Before prediction you need Scaled Ring Index (RI₀₋₃) values. Pass raw LC/MS peak areas or fractional abundances — the formula normalises by the six-GDGT total, so either works:

import pandas as pd
from TEXAS import compute_scaledRI

df = pd.read_csv("my_gdgt_data.csv")

df["scaledRI_cren3"] = compute_scaledRI(
    df["GDGT-0"], df["GDGT-1"], df["GDGT-2"], df["GDGT-3"],
    df["cren"],   df["cren_prime"],   # cren_rings=3 by default → RI₀₋₃
)

Which Ring Index convention?

The canonical TEXAS posteriors are calibrated against RI₀₋₃ (cren_rings=3, crenarchaeol counted as 3 rings). Pass cren_rings=4 to reproduce the RI₀₋₄ convention of Zhang et al. (2016), but the canonical posteriors were not calibrated against that convention.

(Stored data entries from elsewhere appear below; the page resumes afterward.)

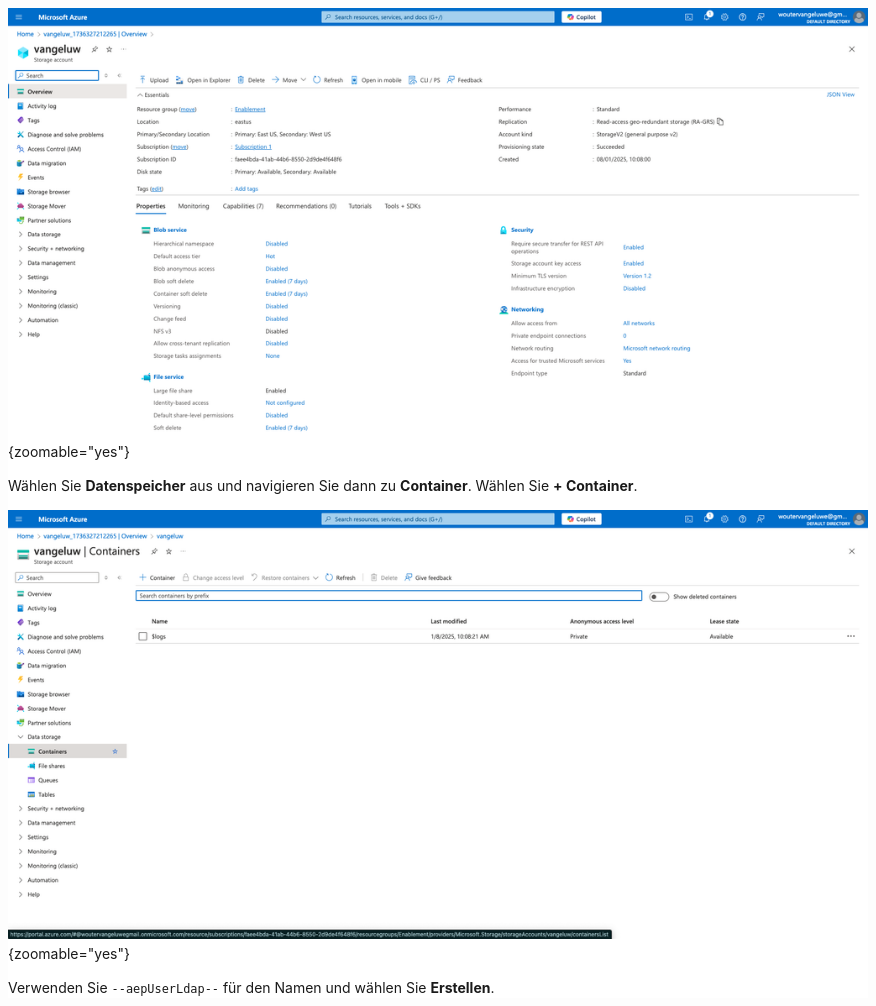 ![Azure-Speicher](./images/azs6.png){zoomable="yes"}

Wählen Sie **Datenspeicher** aus und navigieren Sie dann zu **Container**. Wählen Sie **+ Container**.

![Azure-Speicher](./images/azs7.png){zoomable="yes"}

Verwenden Sie `--aepUserLdap--` für den Namen und wählen Sie **Erstellen**.
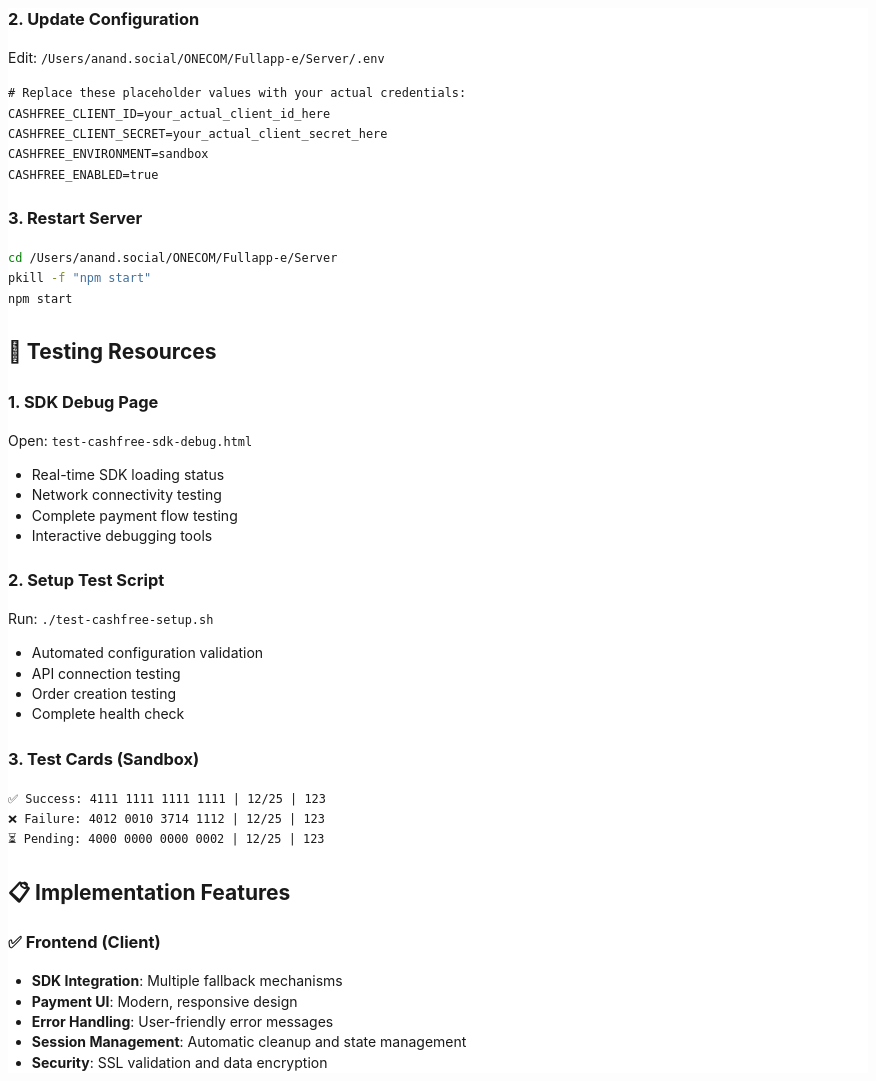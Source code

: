 ### **2. Update Configuration**
Edit: `/Users/anand.social/ONECOM/Fullapp-e/Server/.env`

```env
# Replace these placeholder values with your actual credentials:
CASHFREE_CLIENT_ID=your_actual_client_id_here
CASHFREE_CLIENT_SECRET=your_actual_client_secret_here
CASHFREE_ENVIRONMENT=sandbox
CASHFREE_ENABLED=true
```

### **3. Restart Server**
```bash
cd /Users/anand.social/ONECOM/Fullapp-e/Server
pkill -f "npm start"
npm start
```

## 🧪 **Testing Resources**

### **1. SDK Debug Page**
Open: `test-cashfree-sdk-debug.html`
- Real-time SDK loading status
- Network connectivity testing  
- Complete payment flow testing
- Interactive debugging tools

### **2. Setup Test Script**
Run: `./test-cashfree-setup.sh`
- Automated configuration validation
- API connection testing
- Order creation testing
- Complete health check

### **3. Test Cards (Sandbox)**
```
✅ Success: 4111 1111 1111 1111 | 12/25 | 123
❌ Failure: 4012 0010 3714 1112 | 12/25 | 123
⏳ Pending: 4000 0000 0000 0002 | 12/25 | 123
```

## 📋 **Implementation Features**

### ✅ **Frontend (Client)**
- **SDK Integration**: Multiple fallback mechanisms
- **Payment UI**: Modern, responsive design  
- **Error Handling**: User-friendly error messages
- **Session Management**: Automatic cleanup and state management
- **Security**: SSL validation and data encryption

Use Mahalanobis distance to flag samples that fall outside the modern coretop calibration domain before running the inverse reconstruction. The detector is fit on the screened coretop training data (low-G23 subset: gdgt23ratio ≤ 5) using TEX86 and scaledRI_cren3 as features. Samples in the paleo record whose distance exceeds the chi-squared threshold are flagged; detect_outliers_manual() additionally preserves warm end-member samples (high RI + high TEX86) that lie outside the ellipse.

import pandas as pd
import matplotlib.pyplot as plt
import TEXAS
from TEXAS.utils.paths import SPREADSHEETS_DIR
from TEXAS.data import MahalanobisOutlierDetector

# Download training data from Zenodo (~1.8 MB, skipped if already cached)
TEXAS.download_training_data()

# Load combined dataset; keep coretop rows only
combined_df = pd.read_csv(SPREADSHEETS_DIR / 'combined_coretop_culture_mesocosm_rev20260210.csv')
coretop_df = combined_df[combined_df['datatype'] == 'coretop']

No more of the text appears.